(Source texts of formatted documents)
....

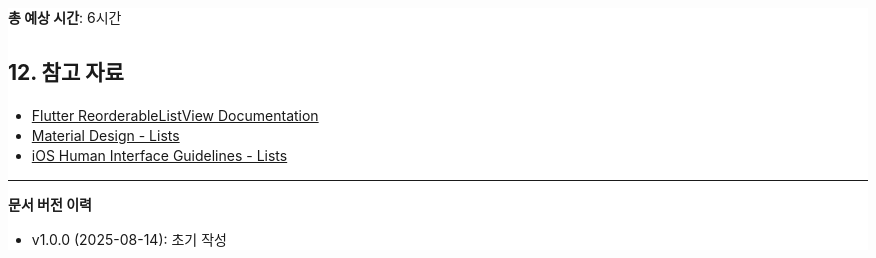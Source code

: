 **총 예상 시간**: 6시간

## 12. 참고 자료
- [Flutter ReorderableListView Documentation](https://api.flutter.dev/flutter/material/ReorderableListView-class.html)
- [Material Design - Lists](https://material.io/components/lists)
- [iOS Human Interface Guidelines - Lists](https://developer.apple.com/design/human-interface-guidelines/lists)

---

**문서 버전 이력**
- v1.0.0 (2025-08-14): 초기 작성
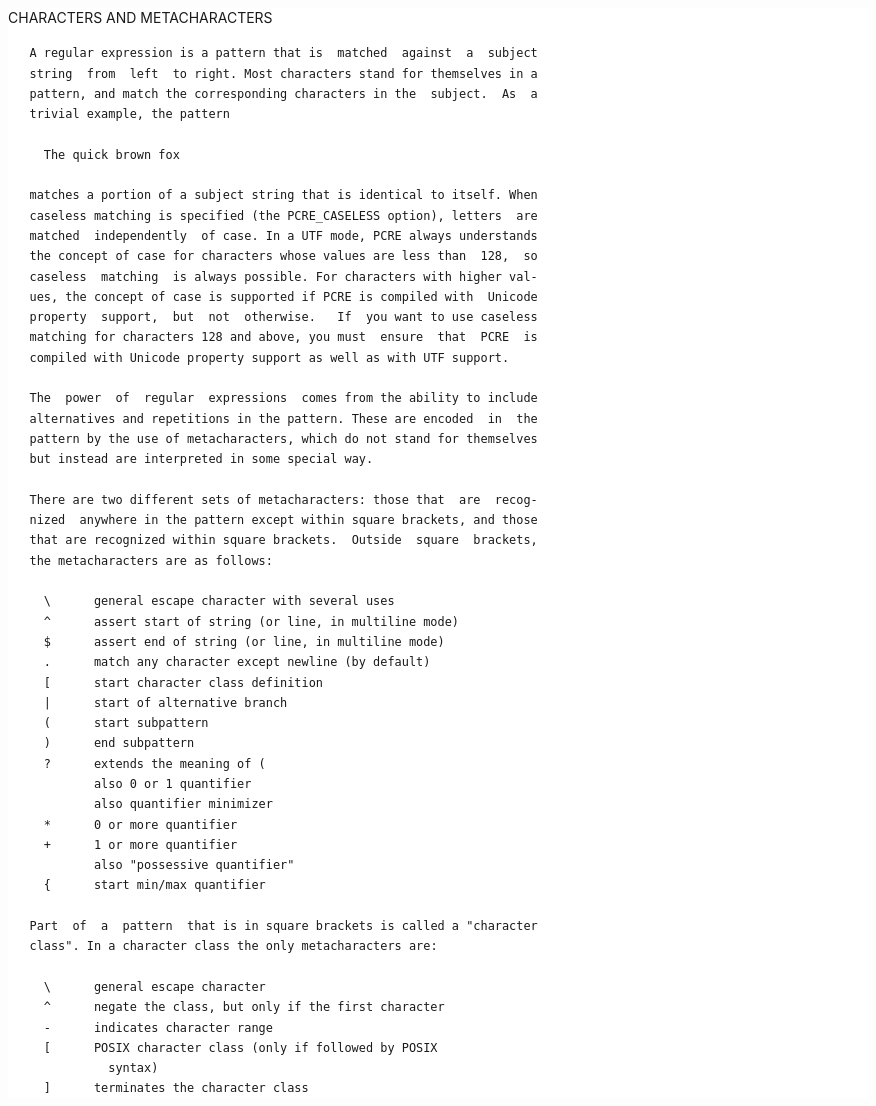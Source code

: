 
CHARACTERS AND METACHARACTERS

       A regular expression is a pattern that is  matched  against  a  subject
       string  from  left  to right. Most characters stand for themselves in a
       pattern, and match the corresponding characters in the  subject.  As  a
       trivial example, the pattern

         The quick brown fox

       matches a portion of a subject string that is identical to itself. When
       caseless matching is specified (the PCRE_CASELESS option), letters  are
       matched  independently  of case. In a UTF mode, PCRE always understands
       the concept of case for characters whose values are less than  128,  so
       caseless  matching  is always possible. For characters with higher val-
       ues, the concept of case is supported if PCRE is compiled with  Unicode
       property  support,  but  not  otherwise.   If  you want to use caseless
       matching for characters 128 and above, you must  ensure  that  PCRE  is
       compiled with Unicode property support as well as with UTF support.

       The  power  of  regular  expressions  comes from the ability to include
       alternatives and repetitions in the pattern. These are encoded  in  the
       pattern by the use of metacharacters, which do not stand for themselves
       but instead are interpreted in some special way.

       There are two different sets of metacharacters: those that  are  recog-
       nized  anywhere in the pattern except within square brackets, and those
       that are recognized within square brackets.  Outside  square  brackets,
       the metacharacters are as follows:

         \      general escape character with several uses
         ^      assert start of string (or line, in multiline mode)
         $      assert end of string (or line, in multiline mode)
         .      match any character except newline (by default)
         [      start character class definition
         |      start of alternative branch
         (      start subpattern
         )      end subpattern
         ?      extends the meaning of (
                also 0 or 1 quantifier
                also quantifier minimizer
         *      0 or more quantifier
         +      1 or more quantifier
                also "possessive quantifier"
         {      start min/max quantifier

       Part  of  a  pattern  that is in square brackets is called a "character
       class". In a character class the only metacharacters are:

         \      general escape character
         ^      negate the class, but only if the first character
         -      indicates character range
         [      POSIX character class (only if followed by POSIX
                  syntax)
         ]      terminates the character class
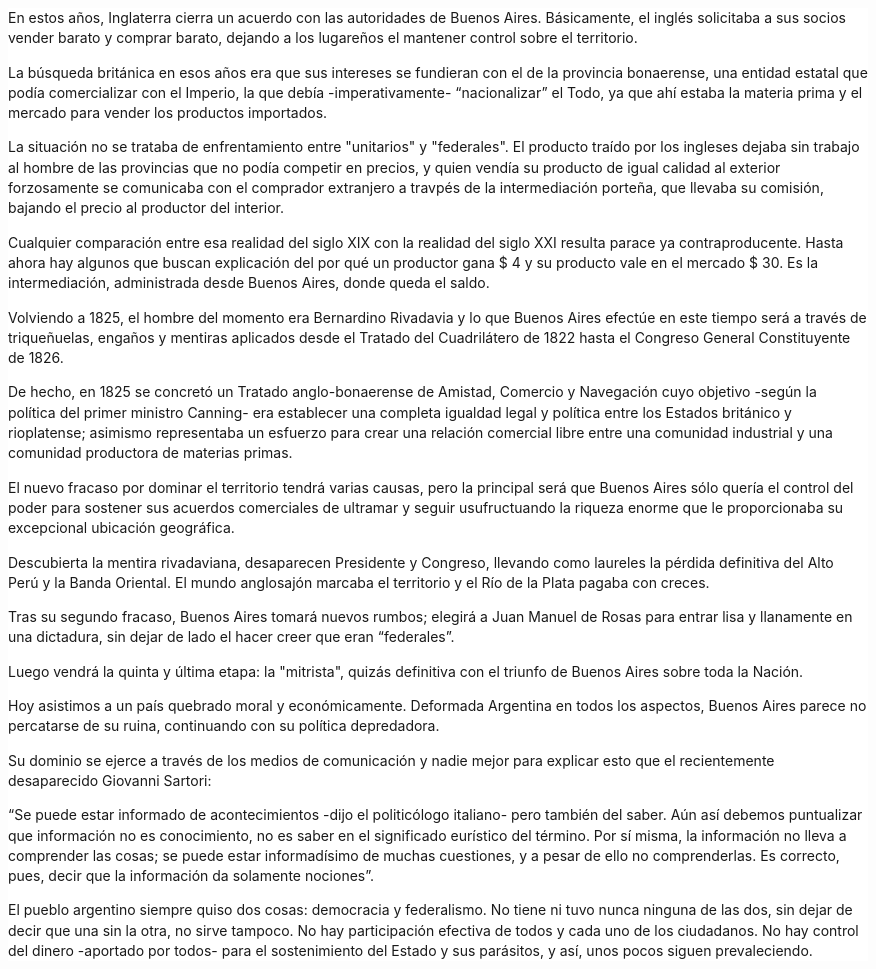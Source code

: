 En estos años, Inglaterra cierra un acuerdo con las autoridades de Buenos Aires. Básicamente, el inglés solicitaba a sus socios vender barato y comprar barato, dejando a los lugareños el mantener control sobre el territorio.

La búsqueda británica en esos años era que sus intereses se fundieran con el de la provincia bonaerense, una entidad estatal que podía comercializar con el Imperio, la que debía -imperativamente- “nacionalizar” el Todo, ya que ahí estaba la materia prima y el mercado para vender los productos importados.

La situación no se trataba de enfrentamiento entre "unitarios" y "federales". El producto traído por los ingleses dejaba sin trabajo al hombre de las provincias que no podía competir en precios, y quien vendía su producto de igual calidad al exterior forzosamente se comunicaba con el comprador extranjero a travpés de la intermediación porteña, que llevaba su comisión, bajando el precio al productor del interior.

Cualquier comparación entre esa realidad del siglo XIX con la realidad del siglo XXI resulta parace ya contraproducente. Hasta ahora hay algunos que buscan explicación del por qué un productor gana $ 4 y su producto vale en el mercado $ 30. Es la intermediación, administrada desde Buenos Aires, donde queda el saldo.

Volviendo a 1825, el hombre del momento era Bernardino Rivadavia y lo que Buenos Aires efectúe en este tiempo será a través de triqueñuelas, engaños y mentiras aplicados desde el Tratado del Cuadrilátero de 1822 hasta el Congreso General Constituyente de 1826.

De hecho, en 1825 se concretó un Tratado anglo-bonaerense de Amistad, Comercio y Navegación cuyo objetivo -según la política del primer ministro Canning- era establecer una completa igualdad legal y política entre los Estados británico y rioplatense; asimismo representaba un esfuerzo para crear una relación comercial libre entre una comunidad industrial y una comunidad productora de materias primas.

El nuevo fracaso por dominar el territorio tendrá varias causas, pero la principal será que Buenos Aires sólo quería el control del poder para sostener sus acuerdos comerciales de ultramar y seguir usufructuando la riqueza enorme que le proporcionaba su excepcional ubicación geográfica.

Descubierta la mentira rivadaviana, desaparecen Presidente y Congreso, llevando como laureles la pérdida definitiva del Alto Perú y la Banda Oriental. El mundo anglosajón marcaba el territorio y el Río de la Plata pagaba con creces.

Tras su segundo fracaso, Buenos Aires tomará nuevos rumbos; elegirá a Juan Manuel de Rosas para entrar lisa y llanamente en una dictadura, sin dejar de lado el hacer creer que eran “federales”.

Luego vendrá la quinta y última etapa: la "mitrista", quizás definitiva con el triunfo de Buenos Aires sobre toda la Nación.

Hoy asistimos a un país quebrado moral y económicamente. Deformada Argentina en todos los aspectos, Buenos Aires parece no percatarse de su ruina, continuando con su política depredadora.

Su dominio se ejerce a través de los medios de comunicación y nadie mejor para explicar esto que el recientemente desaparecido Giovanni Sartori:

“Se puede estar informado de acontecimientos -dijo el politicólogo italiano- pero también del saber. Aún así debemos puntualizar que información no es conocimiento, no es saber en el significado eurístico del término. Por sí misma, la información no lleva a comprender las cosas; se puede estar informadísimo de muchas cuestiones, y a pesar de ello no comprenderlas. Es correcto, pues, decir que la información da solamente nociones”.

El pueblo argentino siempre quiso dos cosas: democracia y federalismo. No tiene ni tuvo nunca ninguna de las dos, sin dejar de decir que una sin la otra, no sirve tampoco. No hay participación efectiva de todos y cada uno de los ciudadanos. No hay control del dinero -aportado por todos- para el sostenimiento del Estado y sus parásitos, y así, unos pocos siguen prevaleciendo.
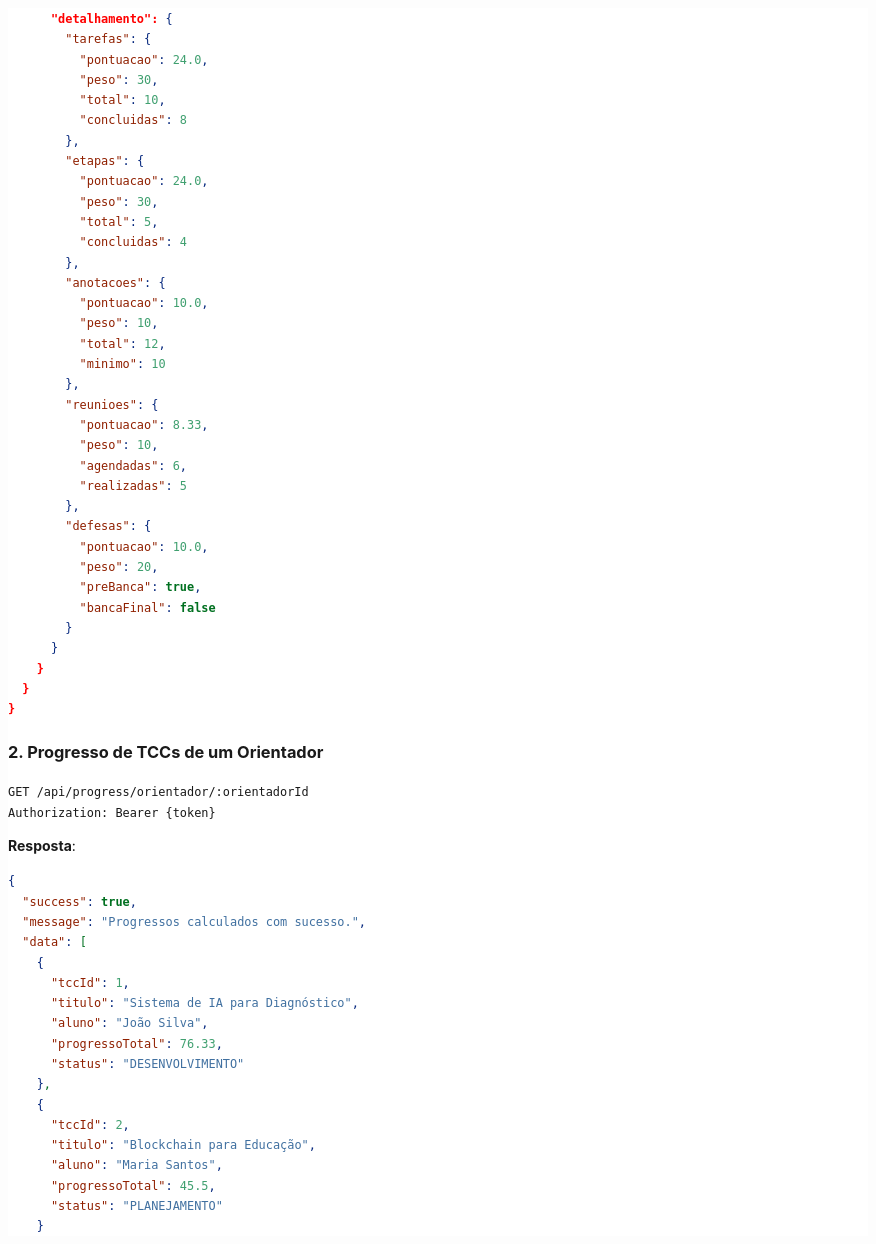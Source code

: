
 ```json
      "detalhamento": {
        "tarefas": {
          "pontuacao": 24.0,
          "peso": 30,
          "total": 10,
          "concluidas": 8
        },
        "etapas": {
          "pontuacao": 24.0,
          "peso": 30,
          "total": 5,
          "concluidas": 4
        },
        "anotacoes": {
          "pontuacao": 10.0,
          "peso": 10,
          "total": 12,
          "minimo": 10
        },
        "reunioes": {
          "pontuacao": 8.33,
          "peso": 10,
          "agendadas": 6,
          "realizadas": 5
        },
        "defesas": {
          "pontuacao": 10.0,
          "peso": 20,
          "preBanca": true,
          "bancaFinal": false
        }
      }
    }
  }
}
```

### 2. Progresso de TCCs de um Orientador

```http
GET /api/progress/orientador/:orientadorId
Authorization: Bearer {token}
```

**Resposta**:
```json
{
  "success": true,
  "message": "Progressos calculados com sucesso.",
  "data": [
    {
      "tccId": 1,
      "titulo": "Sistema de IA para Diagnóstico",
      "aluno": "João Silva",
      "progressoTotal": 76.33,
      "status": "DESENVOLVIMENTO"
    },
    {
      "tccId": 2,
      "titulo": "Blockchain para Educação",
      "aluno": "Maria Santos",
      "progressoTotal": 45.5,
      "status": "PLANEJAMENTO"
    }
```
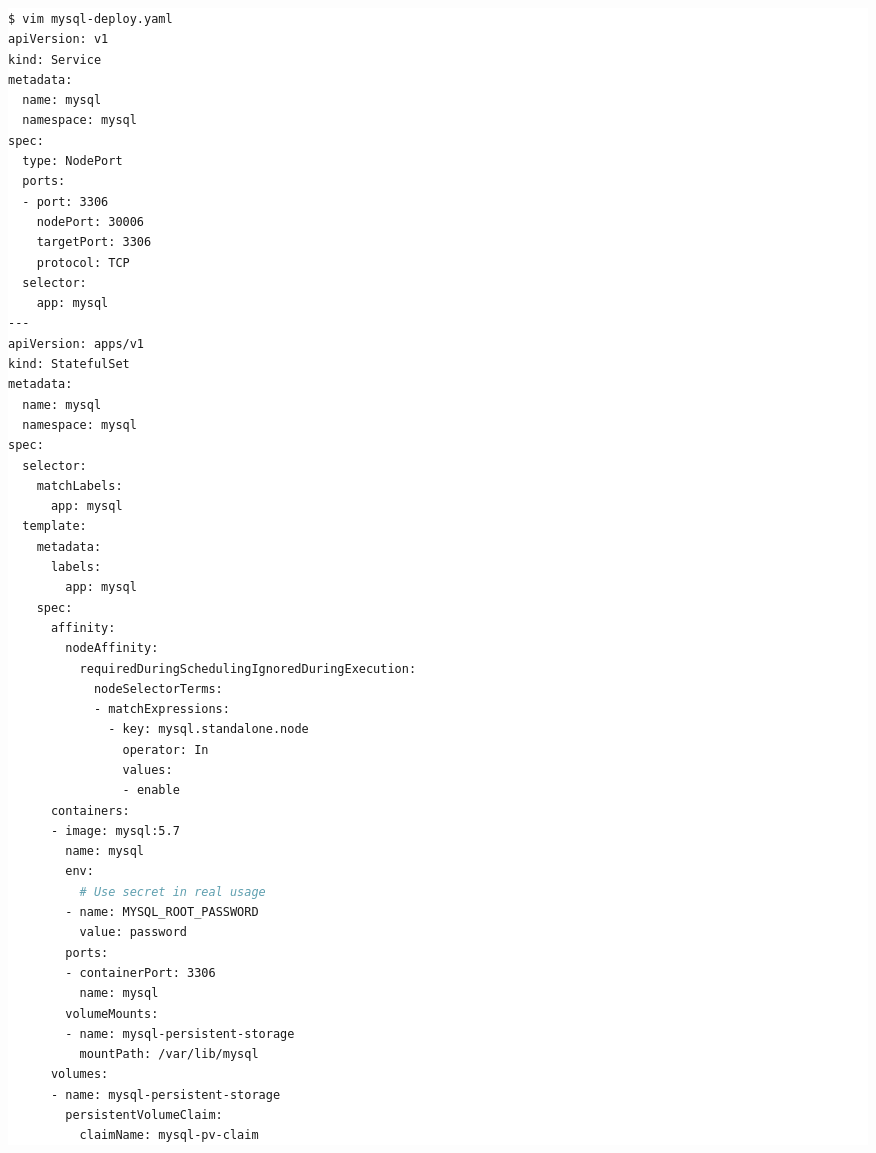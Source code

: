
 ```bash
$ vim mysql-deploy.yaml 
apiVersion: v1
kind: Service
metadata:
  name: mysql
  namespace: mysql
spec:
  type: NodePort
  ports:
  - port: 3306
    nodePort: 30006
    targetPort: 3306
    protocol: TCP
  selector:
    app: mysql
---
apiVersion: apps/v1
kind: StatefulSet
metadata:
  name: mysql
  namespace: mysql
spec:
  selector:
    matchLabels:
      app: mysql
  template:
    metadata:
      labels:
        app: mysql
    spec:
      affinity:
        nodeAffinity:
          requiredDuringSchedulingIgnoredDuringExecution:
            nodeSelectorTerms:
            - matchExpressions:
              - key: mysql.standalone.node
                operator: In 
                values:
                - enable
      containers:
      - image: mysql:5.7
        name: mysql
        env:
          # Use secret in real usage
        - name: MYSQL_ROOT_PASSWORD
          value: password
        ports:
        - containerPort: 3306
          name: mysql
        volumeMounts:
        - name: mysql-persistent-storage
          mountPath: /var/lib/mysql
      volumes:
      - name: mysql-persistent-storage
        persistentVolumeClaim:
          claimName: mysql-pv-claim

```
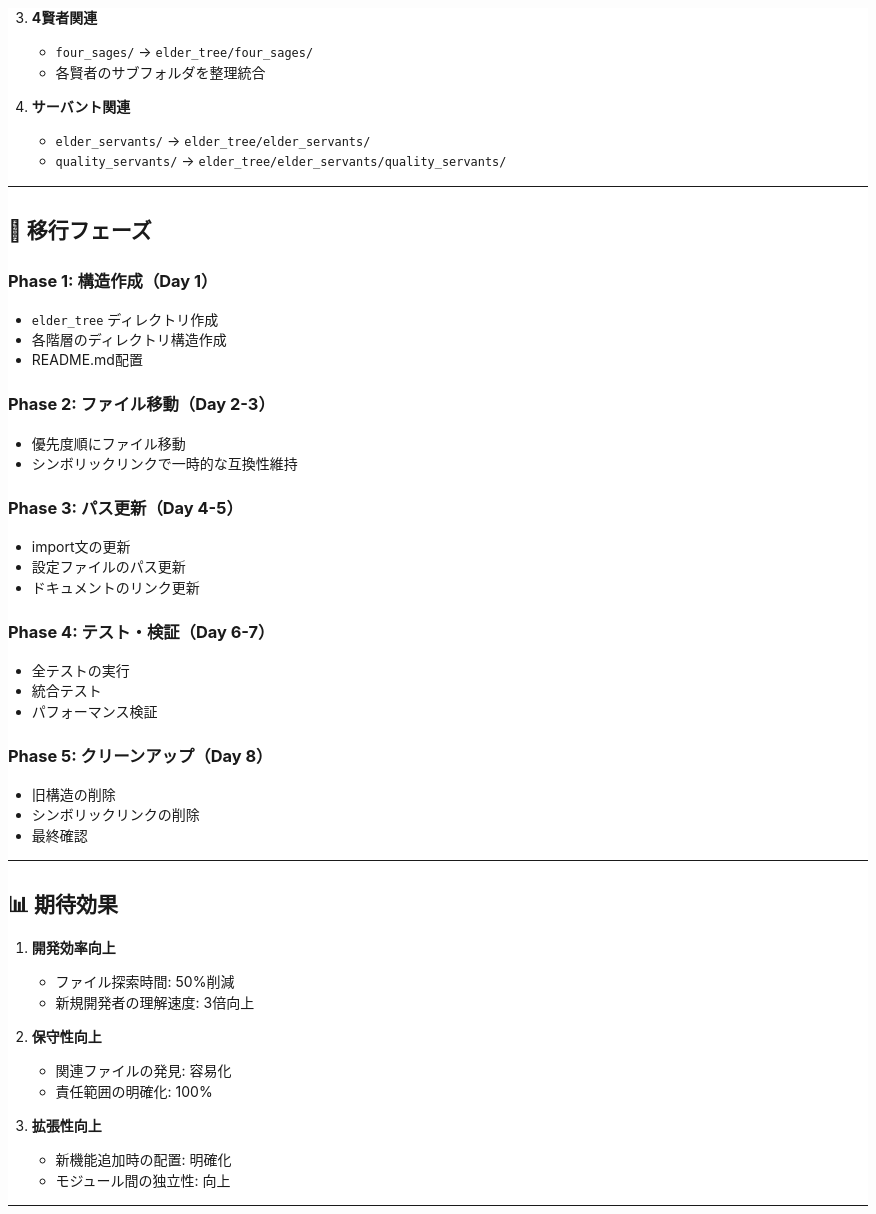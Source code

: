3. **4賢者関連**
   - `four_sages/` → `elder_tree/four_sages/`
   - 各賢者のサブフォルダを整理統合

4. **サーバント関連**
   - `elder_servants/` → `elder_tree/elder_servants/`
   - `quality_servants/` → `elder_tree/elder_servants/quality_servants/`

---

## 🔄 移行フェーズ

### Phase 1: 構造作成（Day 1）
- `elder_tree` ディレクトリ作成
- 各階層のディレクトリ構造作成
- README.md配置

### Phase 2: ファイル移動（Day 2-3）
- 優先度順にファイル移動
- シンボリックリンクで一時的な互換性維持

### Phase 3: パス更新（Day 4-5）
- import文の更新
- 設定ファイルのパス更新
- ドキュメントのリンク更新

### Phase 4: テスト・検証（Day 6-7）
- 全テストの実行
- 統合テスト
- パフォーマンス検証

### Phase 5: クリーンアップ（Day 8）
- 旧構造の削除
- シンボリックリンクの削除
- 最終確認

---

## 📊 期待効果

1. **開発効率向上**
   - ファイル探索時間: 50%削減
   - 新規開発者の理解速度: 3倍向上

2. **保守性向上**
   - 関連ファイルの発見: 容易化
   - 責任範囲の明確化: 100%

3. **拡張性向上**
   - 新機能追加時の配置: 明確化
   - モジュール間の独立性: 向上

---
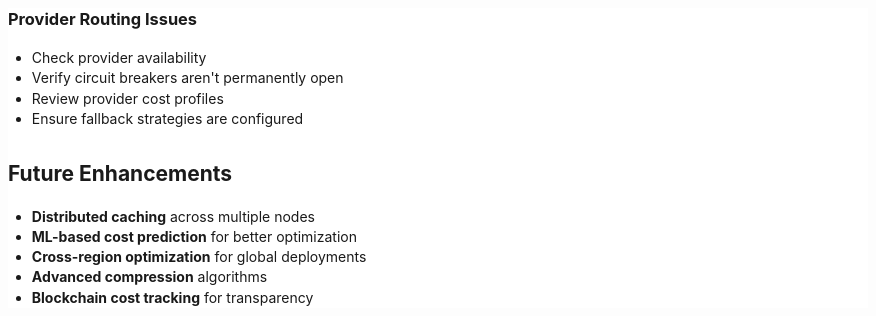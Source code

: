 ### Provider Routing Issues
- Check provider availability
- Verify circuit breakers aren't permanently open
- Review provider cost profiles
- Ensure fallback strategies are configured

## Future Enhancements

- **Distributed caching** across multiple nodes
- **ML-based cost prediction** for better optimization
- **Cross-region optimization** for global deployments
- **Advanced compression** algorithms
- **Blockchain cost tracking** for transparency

....

WHAT THE EXERCISE ASKS – Go through the data above and find the lines with the word "concept". Copy each of those lines.

ANSWER –
       the concept of case for characters whose values are less than  128,  so
       ues, the concept of case is supported if PCRE is compiled with  Unicode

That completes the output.